Lemon Lentil Kabocha Squash Stew variations:
You can use any kind of winter squash that you prefer. For example butternut squash, delicata, carrots, or buttercup squash.
- 1 cup sprouted lentils
- 3 cups of filtered water
- 2 cups kabocha squash cut into large chunks (only peel if the squash is not organic)
- 4-6 inches of kombu cut into 1-inch squares
- cumin to taste
- chili powder to taste
- sea salt to taste
- tamari to taste
- black pepper to taste
- garlic herb seasoning to taste
- juice of 1 lemon
- 2 tablespoons of avocado oil (optional to garnish)
- avocado (optional topping)
- sprouted sunflower or pumpkin seeds (optional)
- quinoa or brown rice to serve on the side (optional)
- cilantro or parsley to garnish (optional)
- Slice the kombu 1-inch by 1-inch squares, and place in a heavy pot with a heavy lid.
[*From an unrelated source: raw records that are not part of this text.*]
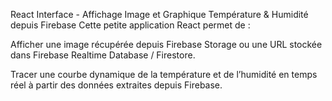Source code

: React Interface - Affichage Image et Graphique Température & Humidité depuis Firebase
Cette petite application React permet de :

Afficher une image récupérée depuis Firebase Storage ou une URL stockée dans Firebase Realtime Database / Firestore.

Tracer une courbe dynamique de la température et de l’humidité en temps réel à partir des données extraites depuis Firebase.
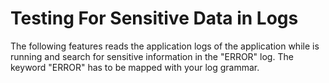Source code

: # Testing For Sensitive Data in Logs

The following features reads the application logs of the application while is running and search for sensitive information in the "ERROR" log. The keyword "ERROR" has to be mapped with your log grammar.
An enameled cast iron works well.
- Add in the filtered water and bring to a boil, add in the lentils for 4-min and boil.
- Turn heat to low and simmer for about 10 minutes.
- Cut your squash into 2-inch pieces, and place in the pot with the lentils for another 10 minutes or until tender.
- Add in your lemon juice and spices last.